Species of lynx spider

Peucetia rubrolineata is a species of lynx spider in the family Oxyopidae. It was first described by Keyserling in 1877. The species is widely distributed throughout the Neotropics, ranging from Panama to central Argentina.

The species name "rubrolineata" refers to the red bands on the carapace.

== Description ==

Males have a total length ranging from 5.71 to 10.28 mm, while females range from 2.85 to 13.28 mm. The carapace is orange with red thoracic groove and variable red longitudinal bands. In live or fresh specimens, the carapace displays two median red longitudinal bands that can vary in width, sometimes covering almost the entire carapace. The clypeus and chelicerae are orange, with chelicerae bearing two lateral red bands and a black spot on the cheliceral boss.

Males have cream-colored legs with darker metatarsus and tarsus, and dark spots at the base of spines. The abdomen is gray dorsally with lateral white bands, and gray ventrally with white spots near the epigastric furrow and spinnerets. The palpal structure is distinctive, featuring a bifid paracymbium with simple branches and a median apophysis with a curved, bifid apical projection.

Females display more variable coloration, with an orange carapace marked by red margins and longitudinal lines. The sternum is green with orange margins. The legs are orange with black spots at the base of spines, and red spots at the base of ventral femoral spines. The abdomen is white with a gray folium dorsally and a central gray band ventrally. The epigynum is concave with distinctive longitudinal and transverse septa.

== Taxonomy ==

The taxonomic history of this species is complex, with numerous species names now considered synonymous. Santos and Brescovit conducted a comprehensive revision of the genus in 2003, establishing that eight previously recognized species names are junior synonyms of P. rubrolineata. The synonymization was based on detailed morphological comparisons, including examination of type specimens and analysis of pre-epigynal structures in immature females.

For immature-based nominal species like P. similis, P. maculipedes, and P. trivittata, the authors compared pre-epigynal development patterns. In P. rubrolineata, the pre-epigynum presents only two pits, with tenuous sulci connecting the pits to the epigastric furrow before the final molt, and curved lines developing anteriorly to the pits. This structure differs markedly from other species in the genus.

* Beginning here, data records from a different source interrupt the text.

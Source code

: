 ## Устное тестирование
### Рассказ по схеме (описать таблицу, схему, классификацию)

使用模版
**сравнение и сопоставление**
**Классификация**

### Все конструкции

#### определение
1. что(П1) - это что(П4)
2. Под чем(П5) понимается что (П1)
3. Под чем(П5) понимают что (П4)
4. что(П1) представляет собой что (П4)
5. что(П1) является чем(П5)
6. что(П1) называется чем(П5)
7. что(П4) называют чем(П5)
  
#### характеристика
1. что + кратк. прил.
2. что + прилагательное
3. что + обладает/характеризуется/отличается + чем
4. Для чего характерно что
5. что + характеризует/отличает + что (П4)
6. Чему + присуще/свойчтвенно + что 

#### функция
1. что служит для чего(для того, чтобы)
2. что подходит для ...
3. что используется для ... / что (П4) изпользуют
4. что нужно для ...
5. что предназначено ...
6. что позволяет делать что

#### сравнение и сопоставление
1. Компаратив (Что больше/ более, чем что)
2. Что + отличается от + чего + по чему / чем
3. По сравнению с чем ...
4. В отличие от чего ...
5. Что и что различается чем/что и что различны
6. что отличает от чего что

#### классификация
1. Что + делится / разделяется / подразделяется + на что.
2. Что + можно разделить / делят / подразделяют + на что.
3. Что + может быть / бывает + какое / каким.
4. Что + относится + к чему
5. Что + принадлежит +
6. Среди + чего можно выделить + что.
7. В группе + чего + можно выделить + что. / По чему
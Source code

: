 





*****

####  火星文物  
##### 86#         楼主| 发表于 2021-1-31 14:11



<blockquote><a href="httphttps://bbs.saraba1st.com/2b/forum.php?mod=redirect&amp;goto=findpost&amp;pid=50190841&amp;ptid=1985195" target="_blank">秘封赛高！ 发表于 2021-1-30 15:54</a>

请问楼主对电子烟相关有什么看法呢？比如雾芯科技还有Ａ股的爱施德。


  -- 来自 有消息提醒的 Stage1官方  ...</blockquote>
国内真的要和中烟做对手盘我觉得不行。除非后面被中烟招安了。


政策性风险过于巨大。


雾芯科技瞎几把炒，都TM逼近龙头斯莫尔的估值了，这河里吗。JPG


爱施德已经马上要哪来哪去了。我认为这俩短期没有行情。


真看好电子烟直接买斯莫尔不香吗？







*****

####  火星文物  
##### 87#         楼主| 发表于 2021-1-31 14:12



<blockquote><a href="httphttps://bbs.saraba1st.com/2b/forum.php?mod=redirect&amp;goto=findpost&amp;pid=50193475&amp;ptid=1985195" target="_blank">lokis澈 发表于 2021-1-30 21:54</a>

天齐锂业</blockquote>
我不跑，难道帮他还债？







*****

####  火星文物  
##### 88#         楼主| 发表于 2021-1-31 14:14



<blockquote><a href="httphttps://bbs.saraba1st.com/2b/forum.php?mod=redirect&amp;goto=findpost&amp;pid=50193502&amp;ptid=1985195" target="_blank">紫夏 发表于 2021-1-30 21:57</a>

The synonymy of Tapinillus argentinus was established through comparison with equally-sized immatures, based on carapace coloration vestiges and relative eye sizes. The type specimen of P. roseonigra could not be located, so its synonymization was based on the original description and illustrations, supplemented by specimens from the type locality.

== Distribution ==

The species has a broad Neotropical distribution, occurring from Panama through much of South America to Argentina. It has been recorded from various countries including Brazil, where many of the type specimens were originally housed at the Museu Nacional before the devastating fire in 2018. In Chile, it is restricted to the extreme northern regions.